Applied masks to 4 products


In [5]:
def generate_product_detail_df(input_dir):
    
    '''
    Generate product details dataframe used as input for ordering products by Cloudy Pixel Percentage, No Data Pixel Percentage, or Unclassified Percentage
    
    '''
    input_dir = add_trailing_slash(input_dir)
    
    dirs = os.listdir(input_dir)

    meta_data = []
    for folder in dirs:
        xml_loc = glob(input_dir + "/" + folder + "/*.xml")[0]
        tree = ET.parse(xml_loc)
        directory = [elem.text for elem in tree.iter() if "MASK_FILENAME" in elem.tag][0].split("/")[1]
        tile_id = directory.split("_")[1]
        filepath_partial = input_dir + "/" + directory + "/IMG_DATA" + "/R10m"
        filepath = glob(filepath_partial + "/processed*.jp2")[0]
        filename = filepath.split("/")[-1]
        cloud_cover,no_data,unclassified = [elem.text for elem in tree.iter() if "CLOUDY_PIXEL_PERCENTAGE" in elem.tag 
                 or "NODATA_PIXEL_PERCENTAGE" in elem.tag or "UNCLASSIFIED_PERCENTAGE" in elem.tag]
        meta_data.append([directory,tile_id,cloud_cover,no_data,unclassified,filename,filepath])
    df = pd.DataFrame(meta_data,columns=["Directory","Tile_Id","Cloud Cover","No Data Percentage","Unclassified Percentage","Filename","Filepath"])
    df2 = df.sort_values(by=["Tile_Id","Cloud Cover","Unclassified Percentage"],ignore_index=True)
    return df2

In [6]:
input_dir = "/Volumes/Lacie/zhenyadata/Project_Canopy_Data/PC_Data/Sentinel_Data/Labelled/Tiles_v2_Misha/test_raw"

df = generate_product_detail_df(input_dir)


In [11]:
def order_masked_tiles(df,output_dir):
    
    '''
    
    df input is the products detail pre-sorted dataframe to be used for sorting products 
    
    '''
    
    output_dir = add_trailing_slash(output_dir)

    layer = 1
    for index,row in df.iterrows(): 
        destination_dir = output_dir + str(layer)
        output_file = destination_dir + "/" + row["Filename"]

        # Check if directory exists
        if not os.path.isdir(destination_dir):
            os.mkdir(destination_dir)

        # Copy file to existing or new directory
        copyfile(row["Filepath"],output_file)
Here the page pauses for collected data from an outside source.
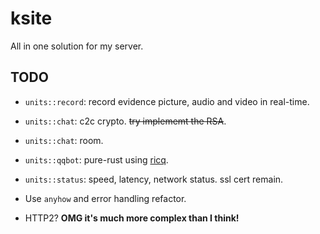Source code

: # ksite

All in one solution for my server.

## TODO

- `units::record`: record evidence picture, audio and video in real-time.

- `units::chat`: c2c crypto. ~~try implememt the RSA~~.

- `units::chat`: room.

- `units::qqbot`: pure-rust using [ricq](https://github.com/lz1998/ricq).

- `units::status`: speed, latency, network status. ssl cert remain.

- Use `anyhow` and error handling refactor.

- HTTP2? **OMG it's much more complex than I think!**
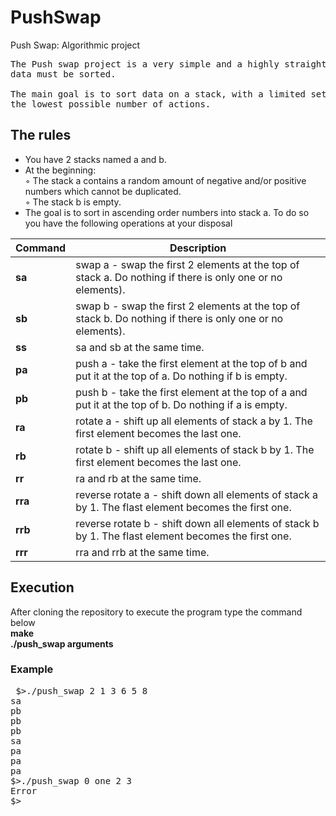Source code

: # PushSwap
Push Swap: Algorithmic project 

<pre>
The Push swap project is a very simple and a highly straightforward algorithm project:
data must be sorted.<br>
The main goal is to sort data on a stack, with a limited set of instructions, using
the lowest possible number of actions.
</pre>


## The rules
*  You have 2 stacks named a and b. <br>
*  At the beginning: <br>
◦ The stack a contains a random amount of negative and/or positive numbers
which cannot be duplicated. <br>
◦ The stack b is empty. <br>
*  The goal is to sort in ascending order numbers into stack a. To do so you have the
following operations at your disposal <br>


| Command       | Description                                                                           |
| ------------- | --------------------------------------------------------------------------------------| 
| <b>sa</b>     | swap a - swap the first 2 elements at the top of stack a. Do nothing if there is only one or no elements). |
| <b>sb</b>     | swap b - swap the first 2 elements at the top of stack b. Do nothing if there is only one or no elements). |
| <b>ss</b>     | sa and sb at the same time. |
| <b>pa</b>     | push a - take the first element at the top of b and put it at the top of a. Do nothing if b is empty. |
| <b>pb</b>     | push b - take the first element at the top of a and put it at the top of b. Do nothing if a is empty. |
| <b>ra</b>     | rotate a - shift up all elements of stack a by 1. The first element becomes the last one. |
| <b>rb</b>     | rotate b - shift up all elements of stack b by 1. The first element becomes the last one. |
| <b>rr</b>     | ra and rb at the same time. |
| <b>rra</b>    | reverse rotate a - shift down all elements of stack a by 1. The flast element becomes the first one. |
| <b>rrb</b>    | reverse rotate b - shift down all elements of stack b by 1. The flast element becomes the first one. |
| <b>rrr</b>    | rra and rrb at the same time. |


## Execution
After cloning the repository to execute the program type the command below <br>
 <b> make </b> <br>
 <b> ./push_swap arguments </b> <br>
 
 ### Example
 <pre>
 $>./push_swap 2 1 3 6 5 8
sa
pb
pb
pb
sa
pa
pa
pa
$>./push_swap 0 one 2 3
Error
$>
</pre>
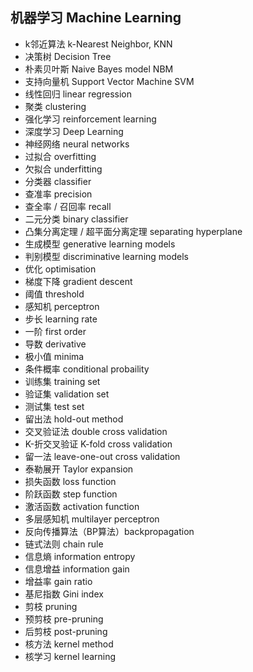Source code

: ## 机器学习 Machine Learning

* k邻近算法 k-Nearest Neighbor, KNN
* 决策树 Decision Tree
* 朴素贝叶斯 Naive Bayes model NBM
* 支持向量机 Support Vector Machine SVM
* 线性回归 linear regression
* 聚类 clustering
* 强化学习 reinforcement learning
* 深度学习 Deep Learning
* 神经网络 neural networks
* 过拟合 overfitting
* 欠拟合 underfitting
* 分类器 classifier
* 查准率 precision
* 查全率 / 召回率 recall
* 二元分类 binary classifier
* 凸集分离定理 / 超平面分离定理 separating hyperplane
* 生成模型 generative learning models
* 判别模型 discriminative learning models
* 优化 optimisation
* 梯度下降 gradient descent
* 阈值 threshold
* 感知机 perceptron
* 步长 learning rate
* 一阶 first order
* 导数 derivative
* 极小值 minima
* 条件概率 conditional probaility
* 训练集 training set
* 验证集 validation set
* 测试集 test set
* 留出法 hold-out method
* 交叉验证法 double cross validation
* K-折交叉验证 K-fold  cross validation
* 留一法 leave-one-out cross validation
* 泰勒展开 Taylor expansion
* 损失函数 loss function
* 阶跃函数 step function
* 激活函数 activation function
* 多层感知机 multilayer perceptron 
* 反向传播算法（BP算法）backpropagation
* 链式法则 chain rule
* 信息熵 information entropy
* 信息增益 information gain
* 增益率 gain ratio
* 基尼指数 Gini index
* 剪枝 pruning
* 预剪枝 pre-pruning
* 后剪枝 post-pruning
* 核方法 kernel method
* 核学习 kernel learning















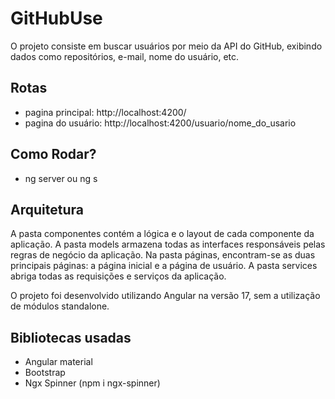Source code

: # GitHubUse

O projeto consiste em buscar usuários por meio da API do GitHub, exibindo dados como repositórios, e-mail, nome do usuário, etc.

## Rotas
- pagina principal: http://localhost:4200/
- pagina do usuário: http://localhost:4200/usuario/nome_do_usario

## Como Rodar? 
- ng server ou ng s

## Arquitetura 

A pasta componentes contém a lógica e o layout de cada componente da aplicação. A pasta models armazena todas as interfaces responsáveis pelas regras de negócio da aplicação. Na pasta páginas, encontram-se as duas principais páginas: a página inicial e a página de usuário. A pasta services abriga todas as requisições e serviços da aplicação.

O projeto foi desenvolvido utilizando Angular na versão 17, sem a utilização de módulos standalone.

## Bibliotecas usadas 
- Angular material
- Bootstrap
- Ngx Spinner (npm i ngx-spinner)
        # Check if Tile_Id already exists in the directory - only necessary up until the last tile
        if len(df) > index + 1:
            if df.loc[index,"Tile_Id"] == df.loc[index + 1,"Tile_Id"]:
                layer += 1
            else:
                layer = 1 

In [12]:
order_masked_tiles(df,"/Volumes/Lacie/zhenyadata/Project_Canopy_Data/PC_Data/Sentinel_Data/Labelled/Tiles_v2_Misha/test_ordered/")

In [13]:
def csv_to_gdf(csv_loc):
    '''
    import manually created areas of interest csv
    
    output is an in-memory geo dataframe with one polygon AOI per row to be utilized for cropping master raster
    
    '''
    df = pd.read_csv(csv_loc)
    df_labels = df[["center-lat","center-long","polygon"]][0:33]


    polygons = []
    for polygon in df_labels["polygon"]:
        polygon_temp = []
        for coordinates in json.loads(polygon)["coordinates"]:
            for coordinate in coordinates:
                polygon_temp.append(tuple(coordinate))
            polygons.append(Polygon(polygon_temp))

    gdf_series = gpd.GeoSeries(polygons)
    gdf = gpd.GeoDataFrame(gdf_series,geometry=0)
    gdf["geometry"] = gdf[0]
    gdf = gdf.drop(columns=[0])
    return gdf

In [15]:
csv_loc = "/Users/purgatorid/Documents/GitHub/canopy-gis/data_collection/data/labelled/labels_Misha_v2.csv"

gdf = csv_to_gdf(csv_loc)

In [7]:
def convert_rasters(src_dir, dest_dir, epsg_format='EPSG:4326', windows=False):
    """Converts the rasters in the src_dir into a different EPSG format,
    keeping the same folder structure and saving them in the dest_dir."""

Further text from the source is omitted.